Growing up in a quaint rural town where high-powered people from NYC liked to "get away", this is very common situation, and the inability to disconnect and adopt a slower attitude was, IMO, the primary cause of friction between the weekenders and the locals. They would physically get away from the city, but were unable to mentally release the blend of Type-A competitive neuroses that helped them get ahead in the city but just made them come off as obnoxious in this slower, quieter place.
I've found myself in this mode before, too. A couple of years ago I was preparing for weeklong wilderness backpacking trip with some friends. I'd recently quit my high-stress job to take some time off, and I had a few new pieces of gear I wanted to test before relying on them on a longer trip. When I looked at the calendar, though, every weekend before we were to leave was already spoken for.

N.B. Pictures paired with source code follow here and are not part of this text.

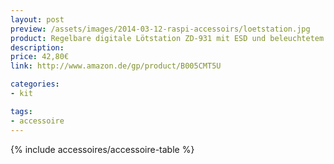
 ```yaml
---
layout: post
preview: /assets/images/2014-03-12-raspi-accessoirs/loetstation.jpg
product: Regelbare digitale Lötstation ZD-931 mit ESD und beleuchtetem Display
description:
price: 42,80€
link: http://www.amazon.de/gp/product/B005CMT5U

categories:
- kit

tags:
- accessoire
---
```


{% include accessoires/accessoire-table %}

I was worrying about it to my wife, trying to decide whether I'd just have to use the old worn out gear or risk it with the new stuff, when she stopped me: "why don't you just... go on Monday?" It took me a second to even get what she was saying—I was still so much in work-all-the-time-mode that my brain didn't even consider whatsoever the possibility that I could just... go off and go camping on a weekday. I was really baffled for a moment, and I've reflected on that a bit since, it's funny how you can be trapped in your own default operating mode and not even realize it.
It’s like those animals that walk in little circles the size of their last pen.